Una cosa es que tengamos un destino y otra que sepamos a dónde vamos. Así pasa con Egipto, receptora de millares de turistas, pero portadora de infinidad de misterio y grandiosidad, centro de elevada espiritualidad… y poder: la particular maldición que acompaña siempre a las personas.
Qué tendrá la civilización egipcia que fascina tanto. Cómo vivía la muerte esta cultura para la que el cuerpo físico no lo era todo. Nos separan muchos siglos, pero no demasiadas zozobras.
Entre la historia y la leyenda sitúa Howard Hawks (1896-1977) Tierra de faraones (Land of the Pharaohs, Warner Bros., 1955), relato de las pasiones humanas más universales, por mucho que se adscriban a un tiempo y una geografía determinadas, el Egipto antiguo.
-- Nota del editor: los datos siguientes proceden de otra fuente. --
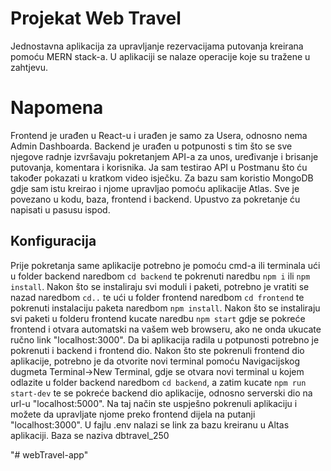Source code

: # **Projekat Web Travel**
Jednostavna aplikacija za upravljanje rezervacijama putovanja kreirana pomoću MERN stack-a.
U aplikaciji se nalaze operacije koje su tražene u zahtjevu.

# Napomena
Frontend je urađen u React-u i urađen je samo za Usera, odnosno nema Admin Dashboarda. Backend je urađen u potpunosti
s tim što se sve njegove radnje izvršavaju pokretanjem API-a za unos, uređivanje i brisanje putovanja, komentara i korisnika.
Ja sam testirao API u Postmanu što ću također pokazati u kratkom video isječku. Za bazu sam koristio MongoDB gdje sam istu
kreirao i njome upravljao pomoću aplikacije Atlas. Sve je povezano u kodu, baza, frontend i backend. Upustvo za pokretanje
ću napisati u pasusu ispod. 

## Konfiguracija
Prije pokretanja same aplikacije potrebno je pomoću cmd-a ili terminala ući u folder backend naredbom `cd backend` te pokrenuti naredbu `npm i` ili `npm install`.
Nakon što se instaliraju svi moduli i paketi, potrebno je vratiti se nazad naredbom `cd..` te ući u folder frontend naredbom `cd frontend`
te pokrenuti instalaciju paketa naredbom `npm install`. Nakon što se instaliraju svi paketi u folderu frontend kucate naredbu `npm start`
gdje se pokreće frontend i otvara automatski na vašem web browseru, ako ne onda ukucate ručno link "localhost:3000". Da bi aplikacija radila u potpunosti potrebno je pokrenuti i backend i frontend dio. Nakon što ste pokrenuli frontend dio aplikacije, potrebno je da otvorite novi terminal pomoću Navigacijskog dugmeta Terminal->New Terminal, gdje se otvara novi terminal u kojem odlazite u folder backend
naredbom `cd backend`, a zatim kucate `npm run start-dev` te se pokreće backend dio aplikacije, odnosno serverski dio na url-u "localhost:5000". Na taj način ste uspješno pokrenuli aplikaciju i možete da upravljate njome preko frontend dijela na putanji "localhost:3000". U fajlu .env nalazi se link za bazu kreiranu u Altas aplikaciji. Baza se naziva dbtravel_250

"# webTravel-app" 
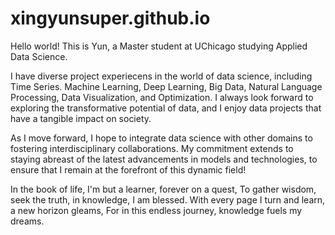 # xingyunsuper.github.io

Hello world! This is Yun, a Master student at UChicago studying Applied Data Science. 

I have diverse project experiecens in the world of data science, including Time Series. Machine Learning, Deep Learning, Big Data, Natural Language Processing, Data Visualization, and Optimization. I always look forward to exploring the transformative potential of data, and I enjoy data projects that have a tangible impact on society. 

As I move forward, I hope to integrate data science with other domains to fostering interdisciplinary collaborations. My commitment extends to staying abreast of the latest advancements in models and technologies, to ensure that I remain at the forefront of this dynamic field!

In the book of life, I'm but a learner, forever on a quest,
To gather wisdom, seek the truth, in knowledge, I am blessed.
With every page I turn and learn, a new horizon gleams,
For in this endless journey, knowledge fuels my dreams.
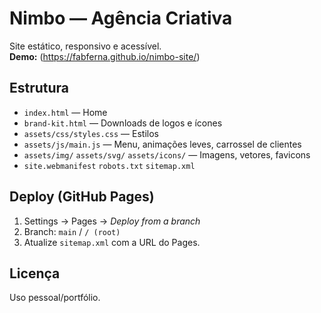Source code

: # Nimbo — Agência Criativa

Site estático, responsivo e acessível.  
**Demo:** (https://fabferna.github.io/nimbo-site/)

## Estrutura
- `index.html` — Home
- `brand-kit.html` — Downloads de logos e ícones
- `assets/css/styles.css` — Estilos
- `assets/js/main.js` — Menu, animações leves, carrossel de clientes
- `assets/img/` `assets/svg/` `assets/icons/` — Imagens, vetores, favicons
- `site.webmanifest` `robots.txt` `sitemap.xml`

## Deploy (GitHub Pages)
1. Settings → Pages → *Deploy from a branch*
2. Branch: `main` / `/ (root)`
3. Atualize `sitemap.xml` com a URL do Pages.

## Licença
Uso pessoal/portfólio.
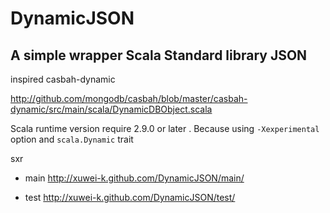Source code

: # DynamicJSON

## A simple wrapper Scala Standard library JSON

inspired casbah-dynamic

http://github.com/mongodb/casbah/blob/master/casbah-dynamic/src/main/scala/DynamicDBObject.scala

Scala runtime version require 2.9.0 or later . 
Because using `-Xexperimental` option and `scala.Dynamic` trait

sxr

* main http://xuwei-k.github.com/DynamicJSON/main/ 

* test http://xuwei-k.github.com/DynamicJSON/test/


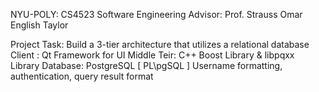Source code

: NYU-POLY: CS4523  Software Engineering
Advisor: Prof. Strauss
Omar English Taylor



Project Task:
Build a 3-tier architecture that utilizes a relational database
Client : Qt Framework for UI
Middle Teir: C++ Boost Library & libpqxx Library
Database: PostgreSQL [ PL\pgSQL ]
Username formatting, authentication, query result format


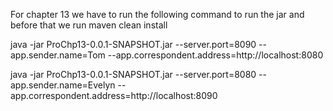For chapter 13 we have to run the following command to run the jar and before that we run maven clean install

java -jar ProChp13-0.0.1-SNAPSHOT.jar --server.port=8090 --app.sender.name=Tom --app.correspondent.address=http://localhost:8080

java -jar ProChp13-0.0.1-SNAPSHOT.jar --server.port=8080 --app.sender.name=Evelyn --app.correspondent.address=http://localhost:8090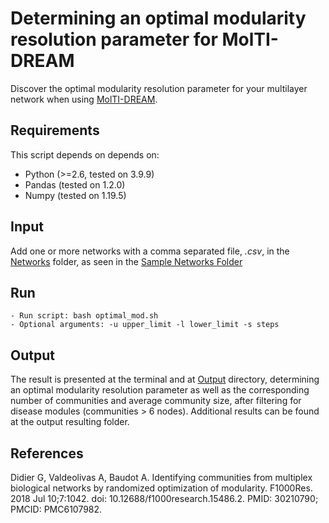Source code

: # Determining an optimal modularity resolution parameter for MolTI-DREAM
Discover the optimal modularity resolution parameter for your multilayer network when using [MolTI-DREAM](https://github.com/gilles-didier/MolTi-DREAM).

## Requirements
This script depends on depends on:
* Python (>=2.6, tested on 3.9.9)
* Pandas (tested on 1.2.0)
* Numpy (tested on 1.19.5)

## Input
Add one or more networks with a comma separated file, *.csv*, in the [Networks](input/networks/) folder, as seen in the [Sample Networks Folder](input/sample_networks/)
## Run 

    - Run script: bash optimal_mod.sh 
    - Optional arguments: -u upper_limit -l lower_limit -s steps

## Output
The result is presented at the terminal and at [Output](output/) directory, determining an optimal modularity resolution parameter as well as the corresponding number of communities and average community size, after filtering for disease modules (communities > 6 nodes). Additional results can be found at the output resulting folder.

## References
Didier G, Valdeolivas A, Baudot A. Identifying communities from multiplex biological networks by randomized optimization of modularity. F1000Res. 2018 Jul 10;7:1042. doi: 10.12688/f1000research.15486.2. PMID: 30210790; PMCID: PMC6107982.

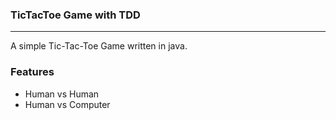 ### TicTacToe Game with TDD
---

A simple Tic-Tac-Toe Game written in java.

### Features

* Human vs Human
* Human vs Computer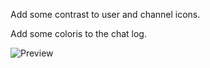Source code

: Add some contrast to user and channel icons.

Add some coloris to the chat log.

![Preview](preview.png)
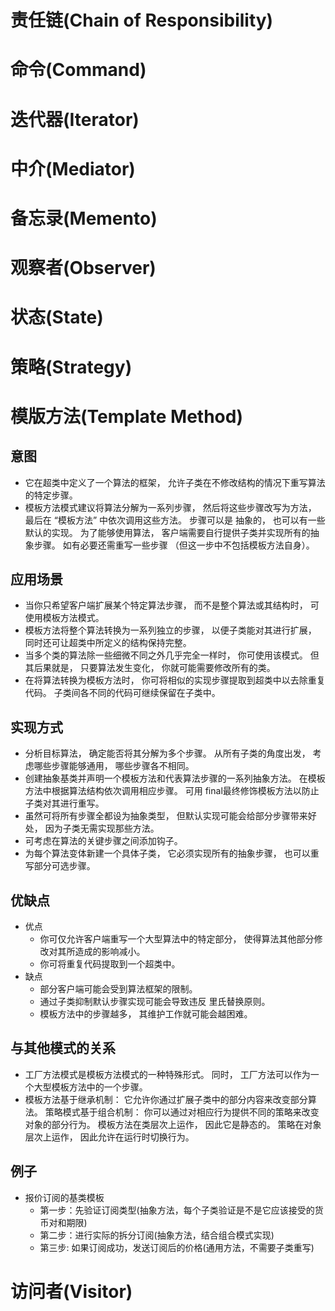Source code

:# 责任链(Chain of Responsibility)

# 命令(Command)

# 迭代器(Iterator)

# 中介(Mediator)

# 备忘录(Memento)

# 观察者(Observer)

# 状态(State)

# 策略(Strategy)

# 模版方法(Template Method) 
## 意图
* 它在超类中定义了一个算法的框架， 允许子类在不修改结构的情况下重写算法的特定步骤。
* 模板方法模式建议将算法分解为一系列步骤， 然后将这些步骤改写为方法， 最后在 “模板方法” 中依次调用这些方法。 步骤可以是 抽象的， 也可以有一些默认的实现。 为了能够使用算法， 客户端需要自行提供子类并实现所有的抽象步骤。 如有必要还需重写一些步骤 （但这一步中不包括模板方法自身）。
## 应用场景
* 当你只希望客户端扩展某个特定算法步骤， 而不是整个算法或其结构时， 可使用模板方法模式。
* 模板方法将整个算法转换为一系列独立的步骤， 以便子类能对其进行扩展， 同时还可让超类中所定义的结构保持完整。
* 当多个类的算法除一些细微不同之外几乎完全一样时， 你可使用该模式。 但其后果就是， 只要算法发生变化， 你就可能需要修改所有的类。
* 在将算法转换为模板方法时， 你可将相似的实现步骤提取到超类中以去除重复代码。 子类间各不同的代码可继续保留在子类中。
## 实现方式
* 分析目标算法， 确定能否将其分解为多个步骤。 从所有子类的角度出发， 考虑哪些步骤能够通用， 哪些步骤各不相同。
* 创建抽象基类并声明一个模板方法和代表算法步骤的一系列抽象方法。 在模板方法中根据算法结构依次调用相应步骤。 可用 final最终修饰模板方法以防止子类对其进行重写。
* 虽然可将所有步骤全都设为抽象类型， 但默认实现可能会给部分步骤带来好处， 因为子类无需实现那些方法。
* 可考虑在算法的关键步骤之间添加钩子。
* 为每个算法变体新建一个具体子类， 它必须实现所有的抽象步骤， 也可以重写部分可选步骤。
## 优缺点
* 优点
  * 你可仅允许客户端重写一个大型算法中的特定部分， 使得算法其他部分修改对其所造成的影响减小。
  * 你可将重复代码提取到一个超类中。
* 缺点
  * 部分客户端可能会受到算法框架的限制。
  * 通过子类抑制默认步骤实现可能会导致违反 里氏替换原则。
  * 模板方法中的步骤越多， 其维护工作就可能会越困难。
## 与其他模式的关系
* 工厂方法模式是模板方法模式的一种特殊形式。 同时， 工厂方法可以作为一个大型模板方法中的一个步骤。
* 模板方法基于继承机制： 它允许你通过扩展子类中的部分内容来改变部分算法。 策略模式基于组合机制： 你可以通过对相应行为提供不同的策略来改变对象的部分行为。 模板方法在类层次上运作， 因此它是静态的。 策略在对象层次上运作， 因此允许在运行时切换行为。

## 例子
* 报价订阅的基类模板
  * 第一步：先验证订阅类型(抽象方法，每个子类验证是不是它应该接受的货币对和期限)
  * 第二步：进行实际的拆分订阅(抽象方法，结合组合模式实现)
  * 第三步: 如果订阅成功，发送订阅后的价格(通用方法，不需要子类重写)

# 访问者(Visitor)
De este modo, una cultura que sigue siendo conocida solo en parte, sirve de escenario a las cíclicas, intemporales y más reconocibles ambiciones (en un sentido positivo como negativo) del ser humano. Si tal cultura desafía al tiempo, también parecen hacerlo nuestras cuitas, aunque Tierra de faraones demuestra que tales tan solo son un espejismo, y que a diferencia de nuestras mejores creaciones artísticas, somos perecederos.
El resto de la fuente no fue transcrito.